[Data items]

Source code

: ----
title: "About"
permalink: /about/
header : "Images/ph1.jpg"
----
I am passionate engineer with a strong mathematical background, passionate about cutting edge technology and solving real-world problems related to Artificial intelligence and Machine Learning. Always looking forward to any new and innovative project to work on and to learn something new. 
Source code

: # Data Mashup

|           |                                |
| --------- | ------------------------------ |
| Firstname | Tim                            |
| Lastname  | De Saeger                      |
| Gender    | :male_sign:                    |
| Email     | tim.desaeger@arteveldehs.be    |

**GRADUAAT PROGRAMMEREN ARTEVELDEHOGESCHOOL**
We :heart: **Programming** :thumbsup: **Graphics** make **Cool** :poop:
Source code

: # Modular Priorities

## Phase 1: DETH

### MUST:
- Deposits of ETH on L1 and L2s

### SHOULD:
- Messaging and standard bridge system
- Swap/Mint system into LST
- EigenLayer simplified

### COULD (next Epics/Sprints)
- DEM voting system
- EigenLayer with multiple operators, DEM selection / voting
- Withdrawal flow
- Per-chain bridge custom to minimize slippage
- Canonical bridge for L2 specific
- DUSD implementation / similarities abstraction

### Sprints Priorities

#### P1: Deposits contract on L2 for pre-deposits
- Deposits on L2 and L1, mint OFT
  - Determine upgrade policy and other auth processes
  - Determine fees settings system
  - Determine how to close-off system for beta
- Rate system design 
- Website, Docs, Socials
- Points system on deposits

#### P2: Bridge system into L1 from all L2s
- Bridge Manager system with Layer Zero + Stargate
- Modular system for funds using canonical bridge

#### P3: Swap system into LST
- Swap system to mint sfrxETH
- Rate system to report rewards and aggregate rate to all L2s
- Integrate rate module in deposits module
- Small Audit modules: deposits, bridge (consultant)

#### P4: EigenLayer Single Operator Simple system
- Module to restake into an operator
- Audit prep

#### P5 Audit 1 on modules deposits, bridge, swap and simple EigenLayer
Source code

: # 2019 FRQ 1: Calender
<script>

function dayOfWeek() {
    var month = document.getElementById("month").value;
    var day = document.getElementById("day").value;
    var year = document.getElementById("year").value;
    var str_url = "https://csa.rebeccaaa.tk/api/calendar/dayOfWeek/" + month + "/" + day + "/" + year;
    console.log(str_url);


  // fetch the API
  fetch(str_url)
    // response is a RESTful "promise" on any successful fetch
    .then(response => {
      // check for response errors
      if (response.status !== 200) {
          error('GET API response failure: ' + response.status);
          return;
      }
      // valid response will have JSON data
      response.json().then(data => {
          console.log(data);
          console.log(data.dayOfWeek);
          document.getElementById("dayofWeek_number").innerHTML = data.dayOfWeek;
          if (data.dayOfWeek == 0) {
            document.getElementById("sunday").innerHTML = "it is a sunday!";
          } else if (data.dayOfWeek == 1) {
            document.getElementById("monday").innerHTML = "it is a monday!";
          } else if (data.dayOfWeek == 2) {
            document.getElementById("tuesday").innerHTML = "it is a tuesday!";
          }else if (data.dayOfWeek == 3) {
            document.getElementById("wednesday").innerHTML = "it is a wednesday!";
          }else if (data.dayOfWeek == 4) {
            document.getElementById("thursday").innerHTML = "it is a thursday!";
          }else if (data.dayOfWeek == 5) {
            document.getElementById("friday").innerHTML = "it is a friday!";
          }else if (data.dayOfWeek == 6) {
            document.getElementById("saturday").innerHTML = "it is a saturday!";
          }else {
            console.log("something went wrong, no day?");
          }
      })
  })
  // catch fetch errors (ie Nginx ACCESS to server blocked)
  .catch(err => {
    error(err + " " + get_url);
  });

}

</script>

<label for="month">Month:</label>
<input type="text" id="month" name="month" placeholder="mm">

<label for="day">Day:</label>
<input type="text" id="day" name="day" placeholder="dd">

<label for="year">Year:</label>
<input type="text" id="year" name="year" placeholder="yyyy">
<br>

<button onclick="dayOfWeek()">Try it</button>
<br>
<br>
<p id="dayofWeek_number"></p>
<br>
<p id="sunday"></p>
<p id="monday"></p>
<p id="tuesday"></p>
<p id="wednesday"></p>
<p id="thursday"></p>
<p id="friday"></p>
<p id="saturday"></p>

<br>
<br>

* Task item *
Please copy out every entry word for word.

* Solution *
Source code

: ----
title: "About"
permalink: /about/
header : "Images/ph1.jpg"
----
I am passionate engineer with a strong mathematical background, passionate about cutting edge technology and solving real-world problems related to Artificial intelligence and Machine Learning. Always looking forward to any new and innovative project to work on and to learn something new. 
Source code

: # Data Mashup

|           |                                |
| --------- | ------------------------------ |
| Firstname | Tim                            |
| Lastname  | De Saeger                      |
| Gender    | :male_sign:                    |
| Email     | tim.desaeger@arteveldehs.be    |

**GRADUAAT PROGRAMMEREN ARTEVELDEHOGESCHOOL**
We :heart: **Programming** :thumbsup: **Graphics** make **Cool** :poop:
Source code

: # Modular Priorities

## Phase 1: DETH

### MUST:
- Deposits of ETH on L1 and L2s

### SHOULD:
- Messaging and standard bridge system
- Swap/Mint system into LST
- EigenLayer simplified

### COULD (next Epics/Sprints)
- DEM voting system
- EigenLayer with multiple operators, DEM selection / voting
- Withdrawal flow
- Per-chain bridge custom to minimize slippage
- Canonical bridge for L2 specific
- DUSD implementation / similarities abstraction

### Sprints Priorities

#### P1: Deposits contract on L2 for pre-deposits
- Deposits on L2 and L1, mint OFT
  - Determine upgrade policy and other auth processes
  - Determine fees settings system
  - Determine how to close-off system for beta
- Rate system design 
- Website, Docs, Socials
- Points system on deposits

#### P2: Bridge system into L1 from all L2s
- Bridge Manager system with Layer Zero + Stargate
- Modular system for funds using canonical bridge

#### P3: Swap system into LST
- Swap system to mint sfrxETH
- Rate system to report rewards and aggregate rate to all L2s
- Integrate rate module in deposits module
- Small Audit modules: deposits, bridge (consultant)

#### P4: EigenLayer Single Operator Simple system
- Module to restake into an operator
- Audit prep

#### P5 Audit 1 on modules deposits, bridge, swap and simple EigenLayer
Source code

: # 2019 FRQ 1: Calender
<script>

function dayOfWeek() {
    var month = document.getElementById("month").value;
    var day = document.getElementById("day").value;
    var year = document.getElementById("year").value;
    var str_url = "https://csa.rebeccaaa.tk/api/calendar/dayOfWeek/" + month + "/" + day + "/" + year;
    console.log(str_url);


  // fetch the API
  fetch(str_url)
    // response is a RESTful "promise" on any successful fetch
    .then(response => {
      // check for response errors
      if (response.status !== 200) {
          error('GET API response failure: ' + response.status);
          return;
      }
      // valid response will have JSON data
      response.json().then(data => {
          console.log(data);
          console.log(data.dayOfWeek);
          document.getElementById("dayofWeek_number").innerHTML = data.dayOfWeek;
          if (data.dayOfWeek == 0) {
            document.getElementById("sunday").innerHTML = "it is a sunday!";
          } else if (data.dayOfWeek == 1) {
            document.getElementById("monday").innerHTML = "it is a monday!";
          } else if (data.dayOfWeek == 2) {
            document.getElementById("tuesday").innerHTML = "it is a tuesday!";
          }else if (data.dayOfWeek == 3) {
            document.getElementById("wednesday").innerHTML = "it is a wednesday!";
          }else if (data.dayOfWeek == 4) {
            document.getElementById("thursday").innerHTML = "it is a thursday!";
          }else if (data.dayOfWeek == 5) {
            document.getElementById("friday").innerHTML = "it is a friday!";
          }else if (data.dayOfWeek == 6) {
            document.getElementById("saturday").innerHTML = "it is a saturday!";
          }else {
            console.log("something went wrong, no day?");
          }
      })
  })
  // catch fetch errors (ie Nginx ACCESS to server blocked)
  .catch(err => {
    error(err + " " + get_url);
  });

}

</script>

<label for="month">Month:</label>
<input type="text" id="month" name="month" placeholder="mm">

<label for="day">Day:</label>
<input type="text" id="day" name="day" placeholder="dd">

<label for="year">Year:</label>
<input type="text" id="year" name="year" placeholder="yyyy">
<br>

<button onclick="dayOfWeek()">Try it</button>
<br>
<br>
<p id="dayofWeek_number"></p>
<br>
<p id="sunday"></p>
<p id="monday"></p>
<p id="tuesday"></p>
<p id="wednesday"></p>
<p id="thursday"></p>
<p id="friday"></p>
<p id="saturday"></p>

<br>
<br>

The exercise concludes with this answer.